A foto protagonizada pela enfermeira Mônica Calazans —obesa, hipertensa e diabética— era o prêmio mais almejado no duelo entre Bolsonaro e Doria, que sonha em concorrer à presidência dentro de dois anos. Este round foi vencido pelo governador de São Paulo porque a primeira vacinação foi feita em seu Estado, com o composto que ele importou há seis meses da chinesa Sinovac, numa parceria com o Instituto Butantan. Doria tinha seis milhões de doses armazenadas desde dezembro à espera da autorização.
Para maior humilhação de Bolsonaro, até agora a única vacina disponível no início da campanha é a da China. A mesma que ele pretendeu excluir do programa federal de imunização. Os dois milhões de doses da injeção da AstraZeneca/Oxford que seu Governo comprou de uma empresa farmacêutica da Índia não chegaram. Apesar dos intensos esforços brasileiros, o Governo de Narendra Modi vetou a exportação porque deseja aplicar as doses em sua própria população, que começou a ser vacinada no fim de semana. O Ministério da Saúde brasileiro anunciou o início da imunização para a quarta-feira, em centros espalhados por todos os Estados, mas as dúvidas proliferam. São Paulo já informou que irá ceder as doses da vacina ao Ministério da Saúde; que terá que organizar a logística da operação. Aparentemente, a falta de seringas foi resolvida.

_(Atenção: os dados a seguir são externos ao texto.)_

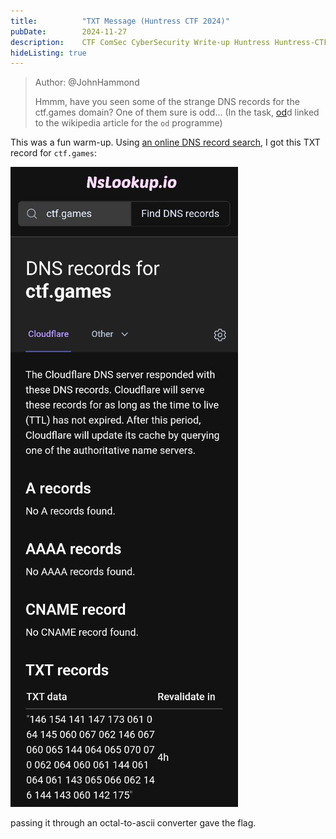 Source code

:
 ```yaml
---
title:          "TXT Message (Huntress CTF 2024)"
pubDate:        2024-11-27
description:    CTF ComSec CyberSecurity Write-up Huntress Huntress-CTF-2024
hideListing: true
---
```


> Author: @JohnHammond
>
> Hmmm, have you seen some of the strange DNS records for the ctf.games domain? One of them sure is odd...
(In the task, [od](https://en.wikipedia.org/wiki/Od_(Unix))d linked to the wikipedia article for the `od` programme)

This was a fun warm-up. Using [an online DNS record search](https://www.nslookup.io/), I got this TXT record for `ctf.games`:

![DNS record](./images/TXT_Message_photo_2024-10-07_15-27-55.jpg)

passing it through an octal-to-ascii converter gave the flag.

O órgão decisório da Anvisa levantava suspeitas pela proximidade de vários de seus membros com o presidente e suas teses sobre a doença. São eles: um médico contra-almirante da Marinha amigo de Bolsonaro, que participou com ele de um protesto de rua em março — e sem máscara; uma médica que defendeu a cloroquina para a covid-19 nas redes sociais, embora a eficácia da substância não tenha sido comprovada; um ex-colaborador de Henrique Mandetta, o primeiro ministro da Saúde demitido por Bolsonaro; e dois funcionários veteranos da agência reguladora.
O plano é que o Instituto Butantan, de São Paulo, fabrique em breve a vacina da Sinovac em suas instalações. E que a Fiocruz, do Rio, produza o imunizante da AstraZeneca/Oxford. O Brasil foi palco de vários ensaios clínicos e gostaria de se transformar no grande fabricante e exportador de vacinas contra o coronavírus para a região. Por enquanto, está atrasado.